● EXERCISE DESCRIPTION
Count the lines below that contain the word "discussed", and report only that number.

Saved data entries:
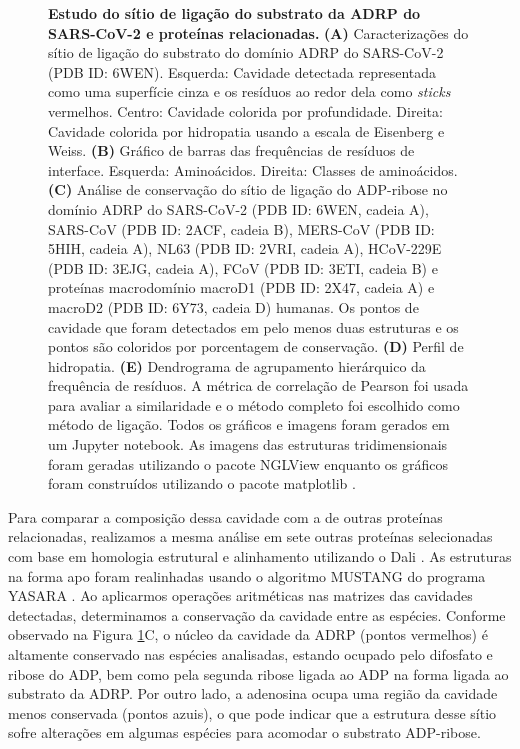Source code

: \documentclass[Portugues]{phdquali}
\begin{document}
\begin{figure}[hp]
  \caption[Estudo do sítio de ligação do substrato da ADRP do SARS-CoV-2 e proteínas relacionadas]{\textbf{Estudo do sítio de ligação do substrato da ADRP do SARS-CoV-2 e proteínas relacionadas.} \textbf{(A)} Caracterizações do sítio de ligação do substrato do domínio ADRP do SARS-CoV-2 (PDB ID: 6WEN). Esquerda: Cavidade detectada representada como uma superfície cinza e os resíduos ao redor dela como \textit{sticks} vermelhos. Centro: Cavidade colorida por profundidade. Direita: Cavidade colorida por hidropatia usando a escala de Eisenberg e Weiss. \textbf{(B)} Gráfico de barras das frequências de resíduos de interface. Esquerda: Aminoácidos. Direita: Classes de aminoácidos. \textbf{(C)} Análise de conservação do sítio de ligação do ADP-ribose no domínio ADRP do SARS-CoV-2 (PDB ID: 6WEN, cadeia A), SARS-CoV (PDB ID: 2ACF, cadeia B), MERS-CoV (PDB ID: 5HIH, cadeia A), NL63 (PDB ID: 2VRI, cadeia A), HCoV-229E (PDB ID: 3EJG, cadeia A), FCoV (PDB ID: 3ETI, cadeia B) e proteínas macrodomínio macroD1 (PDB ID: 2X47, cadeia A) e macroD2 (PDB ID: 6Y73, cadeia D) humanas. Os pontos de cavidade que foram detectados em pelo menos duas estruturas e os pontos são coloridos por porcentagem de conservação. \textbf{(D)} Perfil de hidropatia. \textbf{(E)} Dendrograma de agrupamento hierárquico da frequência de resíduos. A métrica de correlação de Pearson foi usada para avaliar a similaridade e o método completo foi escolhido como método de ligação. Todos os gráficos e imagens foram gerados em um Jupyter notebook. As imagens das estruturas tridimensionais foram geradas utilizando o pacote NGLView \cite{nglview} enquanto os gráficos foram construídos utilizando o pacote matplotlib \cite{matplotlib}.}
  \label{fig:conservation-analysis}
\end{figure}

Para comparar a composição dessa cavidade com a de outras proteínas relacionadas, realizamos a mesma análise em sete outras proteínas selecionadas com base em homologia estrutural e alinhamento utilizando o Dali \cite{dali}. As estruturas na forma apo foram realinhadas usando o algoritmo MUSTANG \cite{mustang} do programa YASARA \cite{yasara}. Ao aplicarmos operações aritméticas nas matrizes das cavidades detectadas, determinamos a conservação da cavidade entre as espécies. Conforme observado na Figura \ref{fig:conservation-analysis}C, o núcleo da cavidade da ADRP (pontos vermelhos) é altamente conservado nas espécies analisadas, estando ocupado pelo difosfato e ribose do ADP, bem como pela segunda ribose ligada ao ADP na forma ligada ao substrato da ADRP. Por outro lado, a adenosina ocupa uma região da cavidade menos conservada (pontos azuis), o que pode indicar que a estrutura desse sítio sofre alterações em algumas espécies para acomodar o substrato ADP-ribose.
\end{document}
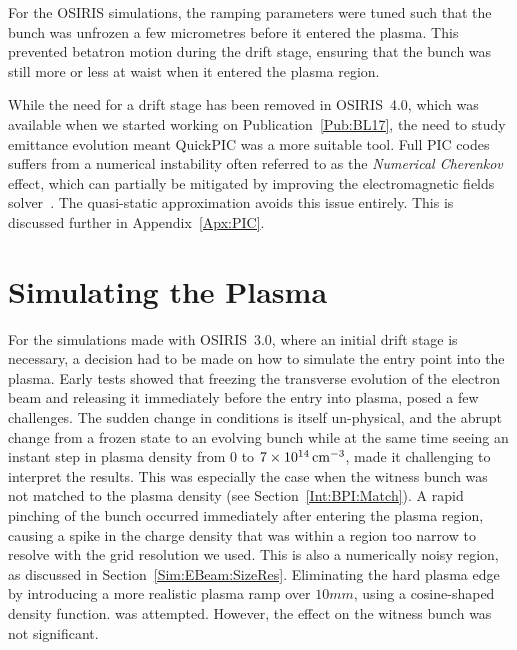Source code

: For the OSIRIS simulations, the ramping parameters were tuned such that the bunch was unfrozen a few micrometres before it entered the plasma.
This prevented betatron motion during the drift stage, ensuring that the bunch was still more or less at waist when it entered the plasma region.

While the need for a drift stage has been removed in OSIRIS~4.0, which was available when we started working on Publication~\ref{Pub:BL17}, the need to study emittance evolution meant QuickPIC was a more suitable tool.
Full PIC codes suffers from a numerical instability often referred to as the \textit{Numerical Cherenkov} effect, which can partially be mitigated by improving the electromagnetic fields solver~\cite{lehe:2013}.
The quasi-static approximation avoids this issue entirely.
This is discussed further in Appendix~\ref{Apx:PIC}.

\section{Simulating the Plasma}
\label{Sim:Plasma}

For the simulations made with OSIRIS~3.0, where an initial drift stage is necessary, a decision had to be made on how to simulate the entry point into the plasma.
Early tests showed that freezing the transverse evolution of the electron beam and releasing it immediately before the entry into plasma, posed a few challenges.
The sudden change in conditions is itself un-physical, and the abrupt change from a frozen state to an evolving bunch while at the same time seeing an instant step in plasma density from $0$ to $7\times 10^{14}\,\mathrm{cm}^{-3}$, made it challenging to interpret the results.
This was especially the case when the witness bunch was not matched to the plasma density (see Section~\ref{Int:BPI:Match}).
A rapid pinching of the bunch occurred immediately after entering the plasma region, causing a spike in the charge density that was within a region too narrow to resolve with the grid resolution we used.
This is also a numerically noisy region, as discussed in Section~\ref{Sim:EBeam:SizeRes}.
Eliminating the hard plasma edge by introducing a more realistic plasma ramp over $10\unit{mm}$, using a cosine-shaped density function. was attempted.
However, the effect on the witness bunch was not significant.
...
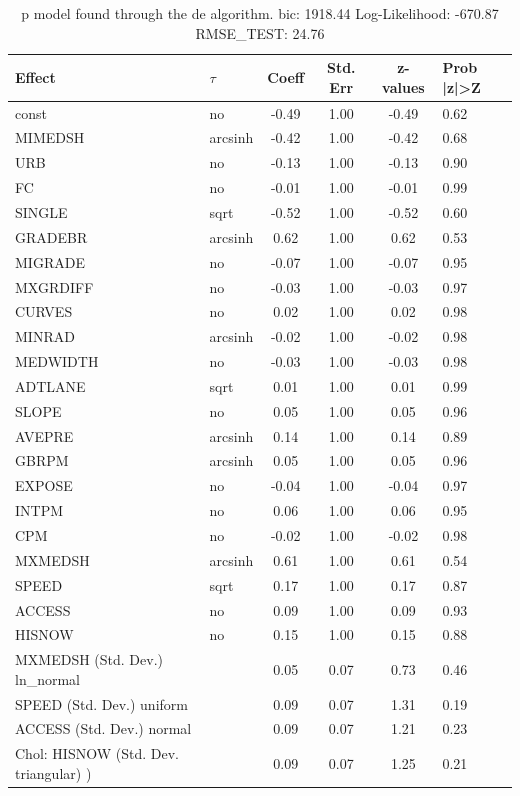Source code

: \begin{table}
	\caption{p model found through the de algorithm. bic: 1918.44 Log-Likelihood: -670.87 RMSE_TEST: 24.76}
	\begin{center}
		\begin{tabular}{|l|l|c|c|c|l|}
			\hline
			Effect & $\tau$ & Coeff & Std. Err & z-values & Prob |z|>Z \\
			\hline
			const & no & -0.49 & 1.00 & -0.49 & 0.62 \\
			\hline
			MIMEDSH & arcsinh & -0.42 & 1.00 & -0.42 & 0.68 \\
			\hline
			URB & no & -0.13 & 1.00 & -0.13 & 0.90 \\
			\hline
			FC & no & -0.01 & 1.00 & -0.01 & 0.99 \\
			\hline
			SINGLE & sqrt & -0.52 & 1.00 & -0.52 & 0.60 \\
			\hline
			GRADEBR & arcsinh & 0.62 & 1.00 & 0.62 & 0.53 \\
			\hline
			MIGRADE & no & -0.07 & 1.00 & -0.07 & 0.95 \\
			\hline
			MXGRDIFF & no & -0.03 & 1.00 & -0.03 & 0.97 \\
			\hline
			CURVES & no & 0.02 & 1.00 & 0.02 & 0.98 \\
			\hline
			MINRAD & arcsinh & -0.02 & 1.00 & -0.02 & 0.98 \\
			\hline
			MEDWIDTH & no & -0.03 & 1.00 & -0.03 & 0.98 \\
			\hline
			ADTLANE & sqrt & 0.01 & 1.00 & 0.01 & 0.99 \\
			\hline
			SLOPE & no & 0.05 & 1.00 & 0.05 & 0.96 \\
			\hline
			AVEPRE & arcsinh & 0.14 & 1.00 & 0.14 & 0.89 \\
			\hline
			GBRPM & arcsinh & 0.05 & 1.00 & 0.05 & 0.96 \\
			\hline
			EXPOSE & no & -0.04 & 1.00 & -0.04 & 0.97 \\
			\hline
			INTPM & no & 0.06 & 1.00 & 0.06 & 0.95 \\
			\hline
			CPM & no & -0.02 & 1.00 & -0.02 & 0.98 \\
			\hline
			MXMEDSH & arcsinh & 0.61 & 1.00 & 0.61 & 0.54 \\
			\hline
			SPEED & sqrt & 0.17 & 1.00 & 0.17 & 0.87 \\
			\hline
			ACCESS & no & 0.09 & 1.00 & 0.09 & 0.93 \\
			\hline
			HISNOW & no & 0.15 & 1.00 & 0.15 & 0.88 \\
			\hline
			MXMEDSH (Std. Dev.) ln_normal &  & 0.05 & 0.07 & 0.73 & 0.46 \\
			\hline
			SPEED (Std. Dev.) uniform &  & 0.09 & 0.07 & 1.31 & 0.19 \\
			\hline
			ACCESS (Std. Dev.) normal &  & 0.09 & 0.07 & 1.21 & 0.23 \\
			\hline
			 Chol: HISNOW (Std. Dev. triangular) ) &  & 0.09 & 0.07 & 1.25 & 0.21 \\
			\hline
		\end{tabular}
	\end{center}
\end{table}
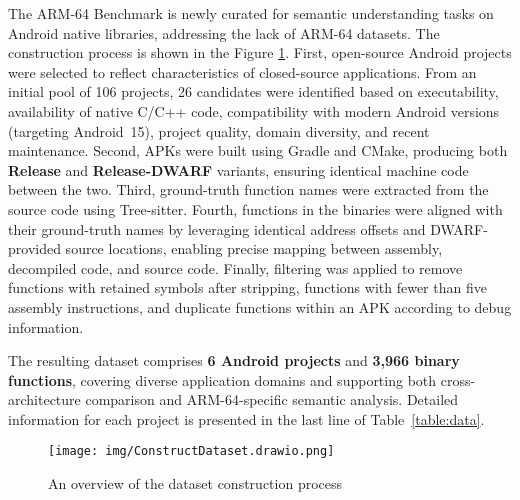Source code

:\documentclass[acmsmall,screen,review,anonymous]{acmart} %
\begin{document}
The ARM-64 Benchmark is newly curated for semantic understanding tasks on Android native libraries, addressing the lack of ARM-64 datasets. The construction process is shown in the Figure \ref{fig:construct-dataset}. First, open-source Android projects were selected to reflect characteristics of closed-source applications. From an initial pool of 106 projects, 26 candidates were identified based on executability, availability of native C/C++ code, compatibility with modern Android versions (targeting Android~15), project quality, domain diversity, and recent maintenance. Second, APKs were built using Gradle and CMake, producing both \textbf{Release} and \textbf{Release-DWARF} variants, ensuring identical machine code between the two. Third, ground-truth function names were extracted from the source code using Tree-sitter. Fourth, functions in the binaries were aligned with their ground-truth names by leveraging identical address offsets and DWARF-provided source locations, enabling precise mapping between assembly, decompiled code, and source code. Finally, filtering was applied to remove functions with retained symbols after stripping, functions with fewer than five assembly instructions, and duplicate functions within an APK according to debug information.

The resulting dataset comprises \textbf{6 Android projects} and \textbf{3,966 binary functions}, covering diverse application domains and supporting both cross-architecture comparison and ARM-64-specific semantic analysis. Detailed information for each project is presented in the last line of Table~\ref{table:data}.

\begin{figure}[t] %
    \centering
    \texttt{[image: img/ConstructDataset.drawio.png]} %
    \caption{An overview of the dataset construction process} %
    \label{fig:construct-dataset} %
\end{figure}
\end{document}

● TASK RESPONSE
2